As opposed to section 2, section 4.7 seems pretty unambiguous to me: it was an attempt by the registries at the time to conserve the remaining IPv4 free pool by disallowing the bypassing of registry allocation restrictions. Do you "reinterpret" it differently?
It certainly would be worth considering revising to maintain the portions which are an inherent technical requirements from IAB/IETF versus those which are a snapshot of registry policy at the time.

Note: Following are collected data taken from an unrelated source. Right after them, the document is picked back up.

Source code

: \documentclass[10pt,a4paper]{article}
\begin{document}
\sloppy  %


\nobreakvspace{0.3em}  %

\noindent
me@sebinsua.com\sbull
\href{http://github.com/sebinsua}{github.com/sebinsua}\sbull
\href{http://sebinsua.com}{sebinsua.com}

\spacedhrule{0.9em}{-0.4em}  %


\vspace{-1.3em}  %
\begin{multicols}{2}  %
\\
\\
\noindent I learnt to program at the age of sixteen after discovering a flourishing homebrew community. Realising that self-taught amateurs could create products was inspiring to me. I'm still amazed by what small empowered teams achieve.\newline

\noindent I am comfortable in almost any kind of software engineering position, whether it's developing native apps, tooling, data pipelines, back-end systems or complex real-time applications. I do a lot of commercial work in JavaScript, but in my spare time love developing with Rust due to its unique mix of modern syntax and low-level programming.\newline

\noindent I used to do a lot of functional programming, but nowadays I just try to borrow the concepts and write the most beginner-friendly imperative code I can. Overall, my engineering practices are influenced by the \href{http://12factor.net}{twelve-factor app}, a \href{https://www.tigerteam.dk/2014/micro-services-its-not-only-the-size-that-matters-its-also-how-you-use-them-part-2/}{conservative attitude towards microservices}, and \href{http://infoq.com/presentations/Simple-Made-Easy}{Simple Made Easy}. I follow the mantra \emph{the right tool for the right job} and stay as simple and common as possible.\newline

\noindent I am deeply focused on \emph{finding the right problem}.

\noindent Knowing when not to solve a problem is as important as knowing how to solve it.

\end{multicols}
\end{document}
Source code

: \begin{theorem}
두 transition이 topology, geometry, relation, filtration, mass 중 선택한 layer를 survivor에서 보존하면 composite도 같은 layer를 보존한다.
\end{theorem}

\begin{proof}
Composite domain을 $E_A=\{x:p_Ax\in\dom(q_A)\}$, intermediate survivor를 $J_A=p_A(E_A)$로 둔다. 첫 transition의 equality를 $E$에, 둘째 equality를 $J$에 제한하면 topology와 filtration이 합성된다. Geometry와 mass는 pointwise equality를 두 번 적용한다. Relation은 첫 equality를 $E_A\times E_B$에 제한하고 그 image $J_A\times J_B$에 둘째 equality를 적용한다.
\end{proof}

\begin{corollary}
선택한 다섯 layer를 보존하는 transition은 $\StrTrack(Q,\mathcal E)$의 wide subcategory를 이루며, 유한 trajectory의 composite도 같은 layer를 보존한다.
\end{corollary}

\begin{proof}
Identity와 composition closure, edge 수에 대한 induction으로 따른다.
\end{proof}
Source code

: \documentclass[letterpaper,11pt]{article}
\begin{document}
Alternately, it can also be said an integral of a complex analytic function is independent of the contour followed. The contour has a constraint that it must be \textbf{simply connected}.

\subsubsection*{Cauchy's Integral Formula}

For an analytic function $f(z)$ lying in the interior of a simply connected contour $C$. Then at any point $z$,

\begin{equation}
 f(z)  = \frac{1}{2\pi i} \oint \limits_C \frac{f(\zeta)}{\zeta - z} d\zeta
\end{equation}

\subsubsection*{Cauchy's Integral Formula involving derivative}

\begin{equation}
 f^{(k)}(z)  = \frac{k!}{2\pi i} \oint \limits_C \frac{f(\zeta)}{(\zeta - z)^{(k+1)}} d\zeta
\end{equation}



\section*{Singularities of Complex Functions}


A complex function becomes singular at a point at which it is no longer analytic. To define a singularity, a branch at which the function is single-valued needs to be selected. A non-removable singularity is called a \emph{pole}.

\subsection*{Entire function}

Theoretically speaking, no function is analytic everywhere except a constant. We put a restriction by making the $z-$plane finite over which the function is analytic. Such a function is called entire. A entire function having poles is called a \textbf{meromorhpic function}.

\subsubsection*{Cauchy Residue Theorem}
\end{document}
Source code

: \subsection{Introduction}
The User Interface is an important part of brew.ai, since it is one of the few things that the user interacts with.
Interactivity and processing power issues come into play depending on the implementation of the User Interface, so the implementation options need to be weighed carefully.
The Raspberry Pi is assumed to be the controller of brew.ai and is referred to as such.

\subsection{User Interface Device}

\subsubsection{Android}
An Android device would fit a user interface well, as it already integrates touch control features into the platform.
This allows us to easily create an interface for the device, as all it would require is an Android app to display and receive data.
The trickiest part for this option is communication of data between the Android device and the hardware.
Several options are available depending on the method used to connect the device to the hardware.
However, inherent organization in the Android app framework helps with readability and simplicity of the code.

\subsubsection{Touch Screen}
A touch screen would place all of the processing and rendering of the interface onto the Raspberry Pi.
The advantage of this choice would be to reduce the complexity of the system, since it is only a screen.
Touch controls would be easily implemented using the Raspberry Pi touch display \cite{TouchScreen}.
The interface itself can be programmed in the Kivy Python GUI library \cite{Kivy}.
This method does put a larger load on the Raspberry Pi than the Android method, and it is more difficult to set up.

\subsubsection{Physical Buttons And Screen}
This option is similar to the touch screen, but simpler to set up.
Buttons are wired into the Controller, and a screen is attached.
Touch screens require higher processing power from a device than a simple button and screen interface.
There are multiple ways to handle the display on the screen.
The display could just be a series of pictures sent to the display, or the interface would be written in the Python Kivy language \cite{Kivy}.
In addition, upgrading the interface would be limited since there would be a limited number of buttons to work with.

I hear Mark McFadden, since he hated his life, was working on 2050bis... :-) More seriously, RFC 2050 was an attempt to document the then current (in 1996) practices for allocating IPv4 addresses. Instead of revising that 15 year old document, I'd think a document that describes the role and responsibilities of the registries in a post-IPv4 free pool world would be much more valuable. My impression is that there is a bit of a disconnect between the folks who go to RIR meetings and the folks who have IP addresses (particularly those folks who received their addresses prior to the existence of the RIRs). Might be useful to remedy this.
It also is interesting to consider which forum(s) such an activity should take place in, since it's clear that an overall framework is necessary for the system to keep working globally.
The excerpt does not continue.